Why is he so confident? Because he and other physicians have seen the kind of heart healing a VAD can provide. Functioning essentially as surrogate pumps for the heart, the devices have been used for years to help patients who are poor candidates for transplantation regain enough physical and nutritional health to make them strong and successful transplant recipients.

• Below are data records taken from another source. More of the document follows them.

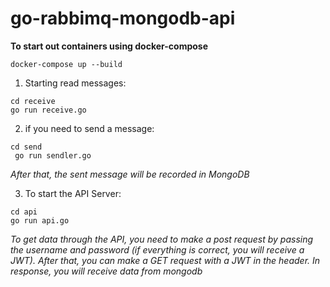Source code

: # go-rabbimq-mongodb-api

**To start out containers using docker-compose**
```
docker-compose up --build
```
1. Starting read messages:
```
cd receive
go run receive.go
```
2. if  you need to send a message:
```
cd send
 go run sendler.go
```
_After that, the sent message will be recorded in MongoDB_

3. To start the API Server:
```
cd api
go run api.go
```

_To get data through the API, you need to make a post request by passing the username and password (if everything is correct, you will receive a JWT).
After that, you can make a GET request with a JWT in the header.
In response, you will receive data from mongodb_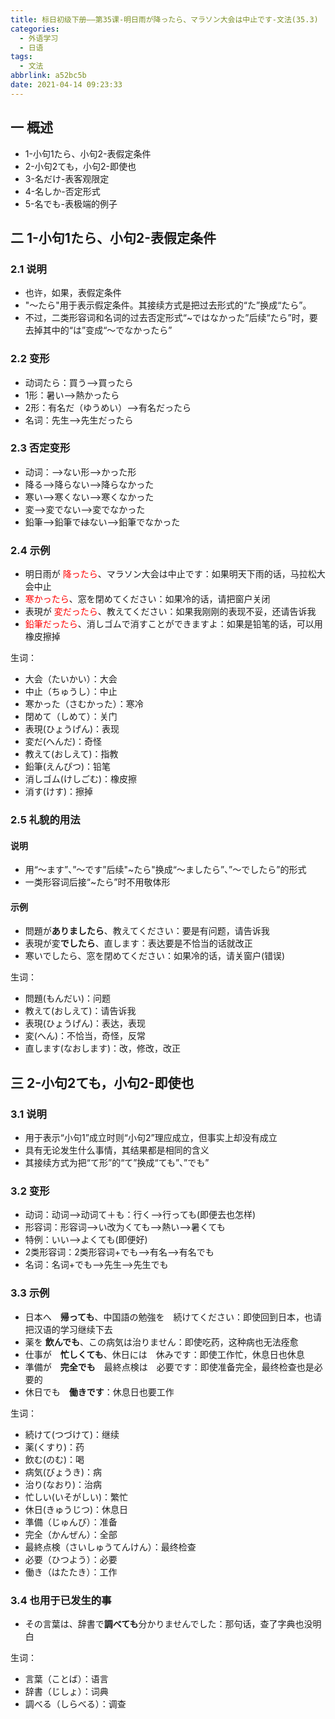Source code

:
 ```yaml
---
title: 标日初级下册——第35课-明日雨が降ったら、マラソン大会は中止です-文法(35.3)
categories:
  - 外语学习
  - 日语
tags:
  - 文法
abbrlink: a52bc5b
date: 2021-04-14 09:23:33
---
```

## 一 概述

* 1-小句1たら、小句2-表假定条件
* 2-小句2ても，小句2-即使也
* 3-名だけ-表客观限定
* 4-名しか-否定形式
* 5-名でも-表极端的例子

<!--more-->

## 二 1-小句1たら、小句2-表假定条件

### 2.1 说明

* 也许，如果，表假定条件
* "～たら"用于表示假定条件。其接续方式是把过去形式的“た”换成“たら”。
* 不过，二类形容词和名词的过去否定形式“~ではなかった”后续“たら”时，要去掉其中的“は”变成“～でなかったら”

### 2.2 变形

* 动词たら：買う—>買ったら
* 1形：暑い—>熱かったら
* 2形：有名だ（ゆうめい）—>有名だったら
* 名词：先生—>先生だったら

### 2.3 否定变形

* 动词：——>ない形——>かった形
* 降る—>降らない—>降らなかった
* 寒い—>寒くない—>寒くなかった
* 変—>変でない—>変でなかった
* 鉛筆—>鉛筆で~~は~~ない—>鉛筆でなかった

### 2.4 示例

* 明日雨が   <font color=red>降ったら</font>、マラソン大会は中止です：如果明天下雨的话，马拉松大会中止
* <font color=red>寒かったら</font>、窓を閉めてください：如果冷的话，请把窗户关闭
* 表現が   <font color=red>変だったら</font>、教えてください：如果我刚刚的表现不妥，还请告诉我
* <font color=red>鉛筆だったら</font>、消しゴムで消すことができますよ：如果是铅笔的话，可以用橡皮擦掉

生词：

* 大会（たいかい）：大会
* 中止（ちゅうし）：中止
* 寒かった（さむかった）：寒冷
* 閉めて（しめて）：关门
* 表現(ひょうげん)：表现
* 変だ(へんだ)：奇怪
* 教えて(おしえて)：指教
* 鉛筆(えんぴつ)：铅笔
* 消しゴム(けしごむ)：橡皮擦
* 消す(けす)：擦掉

### 2.5 礼貌的用法

#### 说明

* 用“～ます”、”～です”后续"~たら"换成“～ましたら”、”～でしたら”的形式
* 一类形容词后接“~たら”时不用敬体形

#### 示例

* 問題が**ありましたら**、教えてください：要是有问题，请告诉我
* 表現が変**でしたら**、直します：表达要是不恰当的话就改正
* 寒いでしたら、窓を閉めてください：如果冷的话，请关窗户(错误)

生词：

* 問題(もんだい)：问题
* 教えて(おしえて)：请告诉我
* 表現(ひょうげん)：表达，表现
* 変(へん)：不恰当，奇怪，反常
* 直します(なおします)：改，修改，改正

## 三 2-小句2ても，小句2-即使也

### 3.1 说明

* 用于表示“小句1”成立时则“小句2”理应成立，但事实上却没有成立
* 具有无论发生什么事情，其结果都是相同的含义
* 其接续方式为把“て形”的“て”换成“ても”、”でも”

### 3.2 变形

* 动词：动词——>动词て＋も：行く——>行っても(即便去也怎样)
* 形容词：形容词——>い改为くても——>熱い——>暑くても
* 特例：いい——>よくても(即便好)
* 2类形容词：2类形容词+でも——>有名——>有名でも
* 名词：名词+でも——>先生——>先生でも

### 3.3 示例

* 日本へ　**帰っても**、中国語の勉強を　続けてください：即使回到日本，也请把汉语的学习继续下去
* 薬を **飲んでも**、この病気は治りません：即使吃药，这种病也无法痊愈
* 仕事が　**忙しくても**、休日には　休みです：即使工作忙，休息日也休息
* 準備が　**完全でも**　最終点検は　必要です：即使准备完全，最终检查也是必要的
* 休日でも　**働きです**：休息日也要工作

生词：

* 続けて(つづけて)：继续
* 薬(くすり)：药
* 飲む(のむ)：喝
* 病気(びょうき)：病
* 治り(なおり)：治病
* 忙しい(いそがしい)：繁忙
* 休日(きゅうじつ)：休息日
* 準備（じゅんび）：准备
* 完全（かんぜん）：全部
* 最終点検（さいしゅうてんけん）：最终检查
* 必要（ひつよう）：必要
* 働き（はたたき）：工作

### 3.4 也用于已发生的事

* その言葉は、辞書で**調べても**分かりませんでした：那句话，查了字典也没明白

生词：

* 言葉（ことば）：语言
* 辞書（じしょ）：词典
* 調べる（しらべる）：调查

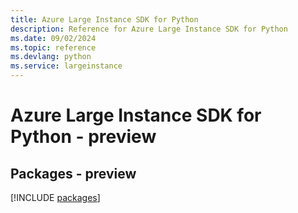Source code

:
 ```yaml
---
title: Azure Large Instance SDK for Python
description: Reference for Azure Large Instance SDK for Python
ms.date: 09/02/2024
ms.topic: reference
ms.devlang: python
ms.service: largeinstance
---
```

# Azure Large Instance SDK for Python - preview
## Packages - preview
[!INCLUDE [packages](large-instance-index.md)]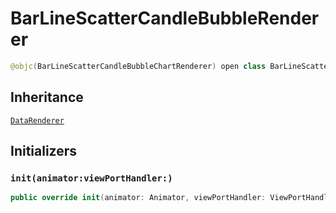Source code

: # BarLineScatterCandleBubbleRenderer

``` swift
@objc(BarLineScatterCandleBubbleChartRenderer) open class BarLineScatterCandleBubbleRenderer: DataRenderer
```

## Inheritance

[`DataRenderer`](/DataRenderer)

## Initializers

### `init(animator:viewPortHandler:)`

``` swift
public override init(animator: Animator, viewPortHandler: ViewPortHandler)
```
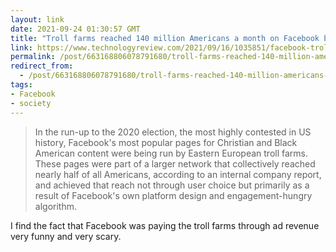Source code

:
```yaml
---
layout: link
date: 2021-09-24 01:30:57 GMT
title: "Troll farms reached 140 million Americans a month on Facebook before 2020 election, internal report shows"
link: https://www.technologyreview.com/2021/09/16/1035851/facebook-troll-farms-report-us-2020-election/
permalink: /post/663168806078791680/troll-farms-reached-140-million-americans-a-month
redirect_from: 
  - /post/663168806078791680/troll-farms-reached-140-million-americans-a-month
tags:
- Facebook
- society
---
```

<blockquote>In the run-up to the 2020 election, the most highly contested in US history, Facebook's most popular pages for Christian and Black American content were being run by Eastern European troll farms. These pages were part of a larger network that collectively reached nearly half of all Americans, according to an internal company report, and achieved that reach not through user choice but primarily as a result of Facebook's own platform design and engagement-hungry algorithm. </blockquote>
<p>I find the fact that Facebook was paying the troll farms through ad revenue very funny and very scary.</p>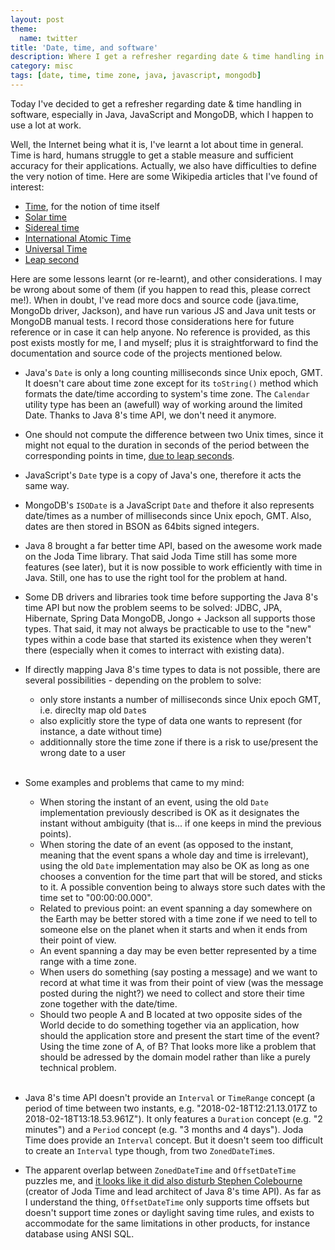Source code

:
 ```yaml
---
layout: post
theme:
  name: twitter
title: 'Date, time, and software'
description: Where I get a refresher regarding date & time handling in software, especially in Java, JavaScript and MongoDB, which I happen to use a lot at work.
category: misc
tags: [date, time, time zone, java, javascript, mongodb]
---
```

Today I've decided to get a refresher regarding date & time handling in software, especially in Java, JavaScript and MongoDB, which I happen to use a lot at work.

Well, the Internet being what it is, I've learnt a lot about time in general. Time is hard, humans struggle to get a stable measure and sufficient accuracy for their applications. Actually, we also have difficulties to define the very notion of time. Here are some Wikipedia articles that I've found of interest:
* [Time](https://en.wikipedia.org/wiki/Time), for the notion of time itself
* [Solar time](https://en.wikipedia.org/wiki/Solar_time)
* [Sidereal time](https://en.wikipedia.org/wiki/Sidereal_time)
* [International Atomic Time](https://en.wikipedia.org/wiki/International_Atomic_Time)
* [Universal Time](https://en.wikipedia.org/wiki/Universal_Time)
* [Leap second](https://en.wikipedia.org/wiki/Leap_second)

Here are some lessons learnt (or re-learnt), and other considerations. I may be wrong about some of them (if you happen to read this, please correct me!). When in doubt, I've read more docs and source code (java.time, MongoDb driver, Jackson), and have run various JS and Java unit tests or MongoDB manual tests.
I record those considerations here for future reference or in case it can help anyone. No reference is provided, as this post exists mostly for me, I and myself; plus it is straightforward to find the documentation and source code of the projects mentioned below.

* Java's `Date` is only a long counting milliseconds since Unix epoch, GMT. It doesn't care about time zone except for its `toString()` method which formats the date/time according to system's time zone. The `Calendar` utility type has been an (awefull) way of working around the limited Date. Thanks to Java 8's time API, we don't need it anymore.

* One should not compute the difference between two Unix times, since it might not equal to the duration in seconds of the period between the corresponding points in time, [due to leap seconds](https://en.wikipedia.org/wiki/Unix_time#Leap_seconds).

* JavaScript's `Date` type is a copy of Java's one, therefore it acts the same way.

* MongoDB's `ISODate` is a JavaScript `Date` and thefore it also represents date/times as a number of milliseconds since Unix epoch, GMT. Also, dates are then stored in BSON as 64bits signed integers.

* Java 8 brought a far better time API, based on the awesome work made on the Joda Time library. That said Joda Time still has some more features (see later), but it is now possible to work efficiently with time in Java. Still, one has to use the right tool for the problem at hand.

* Some DB drivers and libraries took time before supporting the Java 8's time API but now the problem seems to be solved: JDBC, JPA, Hibernate, Spring Data MongoDB, Jongo + Jackson all supports those types. That said, it may not always be practicable to use to the "new" types within a code base that started its existence when they weren't there (especially when it comes to interract with existing data).

* If directly mapping Java 8's time types to data is not possible, there are several possibilities - depending on the problem to solve:
  * only store instants a number of milliseconds since Unix epoch GMT, i.e. direclty map old `Date`s
  * also explicitly store the type of data one wants to represent (for instance, a date without time)
  * additionnally store the time zone if there is a risk to use/present the wrong date to a user<br><br>

* Some examples and problems that came to my mind:
  * When storing the instant of an event, using the old `Date` implementation previously described is OK as it designates the instant without ambiguity (that is... if one keeps in mind the previous points).
  * When storing the date of an event (as opposed to the instant, meaning that the event spans a whole day and time is irrelevant), using the old `Date` implementation may also be OK as long as one chooses a convention for the time part that will be stored, and sticks to it. A possible convention being to always store such dates with the time set to "00:00:00.000".
  * Related to previous point: an event spanning a day somewhere on the Earth may be better stored with a time zone if we need to tell to someone else on the planet when it starts and when it ends from their point of view.
  * An event spanning a day may be even better represented by a time range with a time zone.
  * When users do something (say posting a message) and we want to record at what time it was from their point of view (was the message posted during the night?) we need to collect and store their time zone together with the date/time.
  * Should two people A and B located at two opposite sides of the World decide to do something together via an application, how should the application store and present the start time of the event? Using the time zone of A, of B? That looks more like a problem that should be adressed by the domain model rather than like a purely technical problem.<br><br>

* Java 8's time API doesn't provide an `Interval` or `TimeRange` concept (a period of time between two instants, e.g. "2018-02-18T12:21.13.017Z to 2018-02-18T13:18.53.961Z"). It only features a `Duration` concept (e.g. "2 minutes") and a `Period` concept (e.g. "3 months and 4 days"). Joda Time does provide an `Interval` concept. But it doesn't seem too difficult to create an `Interval` type though, from two `ZonedDateTime`s.

* The apparent overlap between `ZonedDateTime` and `OffsetDateTime` puzzles me, and [it looks like it did also disturb Stephen Colebourne](https://github.com/ThreeTen/threeten/issues/148) (creator of Joda Time and lead architect of Java 8's time API). As far as I understand the thing, `OffsetDateTime` only supports time offsets but doesn't support time zones or daylight saving time rules, and exists to accommodate for the same limitations in other products, for instance database using ANSI SQL.
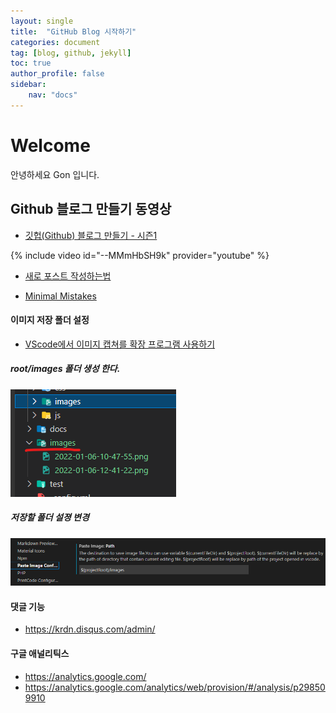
 ```yaml
---
layout: single
title:  "GitHub Blog 시작하기"
categories: document
tag: [blog, github, jekyll]
toc: true
author_profile: false
sidebar:
    nav: "docs"
---
```


# Welcome 

안녕하세요 Gon 입니다.

## Github 블로그 만들기 동영상

- [깃헙(Github) 블로그 만들기 - 시즌1](https://www.youtube.com/watch?v=--MMmHbSH9k&list=PLIMb_GuNnFwfQBZQwD-vCZENL5YLDZekr)

{% include video id="--MMmHbSH9k" provider="youtube" %}

- [새로 포스트 작성하는법](https://jekyllrb.com/docs/posts/)


- [Minimal Mistakes](https://mmistakes.github.io/minimal-mistakes/docs/quick-start-guide/)



#### 이미지 저장 폴더 설정  

- [VScode에서 이미지 캡쳐를 확장 프로그램 사용하기](https://uxgjs.tistory.com/187)

##### root/images 폴더 생성 한다.
   ![](../images/2022-01-06-12-42-24.png)

##### 저장할 폴더 설졍 변경
  ![](../images/2022-01-06-12-41-22.png)


#### 댓글 기능 
- https://krdn.disqus.com/admin/

#### 구글 애널리틱스
- https://analytics.google.com/
- https://analytics.google.com/analytics/web/provision/#/analysis/p298509910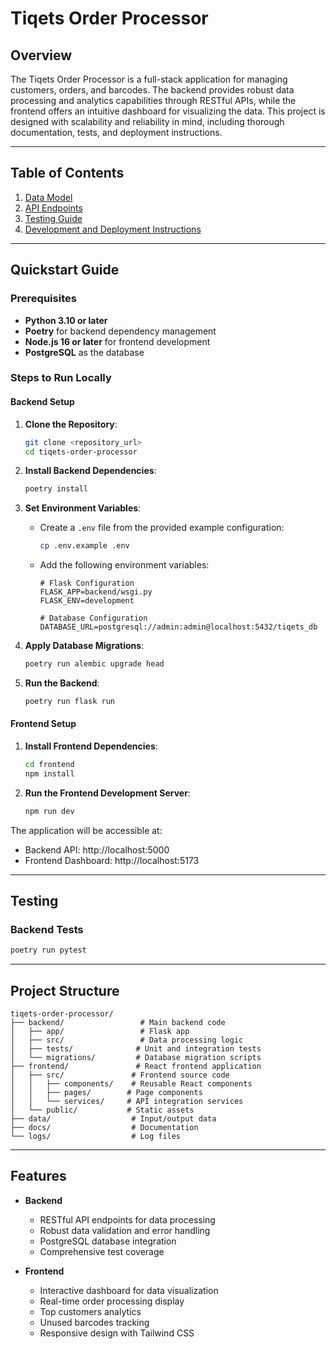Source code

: # Tiqets Order Processor

## Overview
The Tiqets Order Processor is a full-stack application for managing customers, orders, and barcodes. The backend provides robust data processing and analytics capabilities through RESTful APIs, while the frontend offers an intuitive dashboard for visualizing the data. This project is designed with scalability and reliability in mind, including thorough documentation, tests, and deployment instructions.

---

## Table of Contents
1. [Data Model](docs/data_model/README.md)
2. [API Endpoints](docs/api_endpoints.md)
3. [Testing Guide](docs/testing_guide.md)
4. [Development and Deployment Instructions](docs/dev_and_deployment.md)

---

## Quickstart Guide

### Prerequisites
- **Python 3.10 or later**
- **Poetry** for backend dependency management
- **Node.js 16 or later** for frontend development
- **PostgreSQL** as the database

### Steps to Run Locally

#### Backend Setup
1. **Clone the Repository**:
   ```bash
   git clone <repository_url>
   cd tiqets-order-processor
   ```

2. **Install Backend Dependencies**:
   ```bash
   poetry install
   ```

3. **Set Environment Variables**:
   - Create a `.env` file from the provided example configuration:
     ```bash
     cp .env.example .env
     ```
   - Add the following environment variables:
     ```env
     # Flask Configuration
     FLASK_APP=backend/wsgi.py
     FLASK_ENV=development

     # Database Configuration
     DATABASE_URL=postgresql://admin:admin@localhost:5432/tiqets_db
     ```

4. **Apply Database Migrations**:
   ```bash
   poetry run alembic upgrade head
   ```

5. **Run the Backend**:
   ```bash
   poetry run flask run
   ```

#### Frontend Setup
1. **Install Frontend Dependencies**:
   ```bash
   cd frontend
   npm install
   ```

2. **Run the Frontend Development Server**:
   ```bash
   npm run dev
   ```

The application will be accessible at:
- Backend API: http://localhost:5000
- Frontend Dashboard: http://localhost:5173

---

## Testing
### Backend Tests
```bash
poetry run pytest
```

---

## Project Structure
```
tiqets-order-processor/
├── backend/                 # Main backend code
│   ├── app/                 # Flask app
│   ├── src/                 # Data processing logic
│   ├── tests/              # Unit and integration tests
│   └── migrations/         # Database migration scripts
├── frontend/               # React frontend application
│   ├── src/               # Frontend source code
│   │   ├── components/    # Reusable React components
│   │   ├── pages/        # Page components
│   │   └── services/     # API integration services
│   └── public/           # Static assets
├── data/                  # Input/output data
├── docs/                  # Documentation
└── logs/                  # Log files
```

---

## Features
- **Backend**
  - RESTful API endpoints for data processing
  - Robust data validation and error handling
  - PostgreSQL database integration
  - Comprehensive test coverage

- **Frontend**
  - Interactive dashboard for data visualization
  - Real-time order processing display
  - Top customers analytics
  - Unused barcodes tracking
  - Responsive design with Tailwind CSS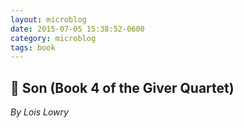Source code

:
```yaml
---
layout: microblog
date: 2015-07-05 15:38:52-0600
category: microblog
tags: book
---
```

## 📖 Son (Book 4 of the Giver Quartet)
*By Lois Lowry*
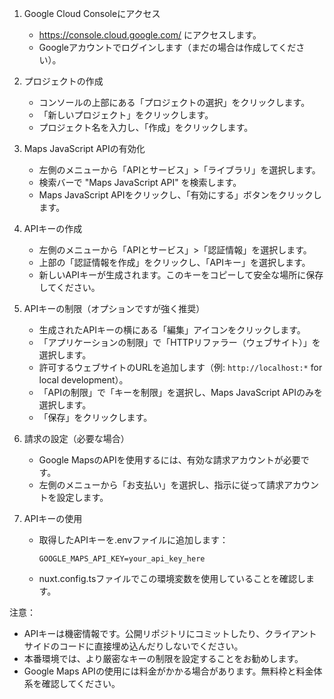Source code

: 1. Google Cloud Consoleにアクセス
   - https://console.cloud.google.com/ にアクセスします。
   - Googleアカウントでログインします（まだの場合は作成してください）。

2. プロジェクトの作成
   - コンソールの上部にある「プロジェクトの選択」をクリックします。
   - 「新しいプロジェクト」をクリックします。
   - プロジェクト名を入力し、「作成」をクリックします。

3. Maps JavaScript APIの有効化
   - 左側のメニューから「APIとサービス」>「ライブラリ」を選択します。
   - 検索バーで "Maps JavaScript API" を検索します。
   - Maps JavaScript APIをクリックし、「有効にする」ボタンをクリックします。

4. APIキーの作成
   - 左側のメニューから「APIとサービス」>「認証情報」を選択します。
   - 上部の「認証情報を作成」をクリックし、「APIキー」を選択します。
   - 新しいAPIキーが生成されます。このキーをコピーして安全な場所に保存してください。

5. APIキーの制限（オプションですが強く推奨）
   - 生成されたAPIキーの横にある「編集」アイコンをクリックします。
   - 「アプリケーションの制限」で「HTTPリファラー（ウェブサイト）」を選択します。
   - 許可するウェブサイトのURLを追加します（例: `http://localhost:*` for local development）。
   - 「APIの制限」で「キーを制限」を選択し、Maps JavaScript APIのみを選択します。
   - 「保存」をクリックします。

6. 請求の設定（必要な場合）
   - Google MapsのAPIを使用するには、有効な請求アカウントが必要です。
   - 左側のメニューから「お支払い」を選択し、指示に従って請求アカウントを設定します。

7. APIキーの使用
   - 取得したAPIキーを.envファイルに追加します：
     ```
     GOOGLE_MAPS_API_KEY=your_api_key_here
     ```
   - nuxt.config.tsファイルでこの環境変数を使用していることを確認します。

注意：
- APIキーは機密情報です。公開リポジトリにコミットしたり、クライアントサイドのコードに直接埋め込んだりしないでください。
- 本番環境では、より厳密なキーの制限を設定することをお勧めします。
- Google Maps APIの使用には料金がかかる場合があります。無料枠と料金体系を確認してください。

These early patients' experiences demonstrated that for some, the pumps could be better therapy than a transplant, Sun said. "This became the jumping-off point for patients who were not good candidates for transplantation. Some people now can go home with these pumps for years and live a very good quality of life. And they can be walking around in public without anyone knowing they have a pump."
Ohio State's Medical Center has one of the largest and most successful cardiac mechanical support programs in the country, managing patients with 10 different types of mechanical support devices (including a total artificial heart), and slated to participate in a worldwide study of a new, apricot-sized investigational device this year.
The devices differ in size and portability - some patients on VADs must remain hospitalized while others are able to live at home with the implanted devices and an accompanying power pack. Why so many? "We don't have the perfect pump for every indication now. We use a variety of pumps for very different diagnoses," Sun says.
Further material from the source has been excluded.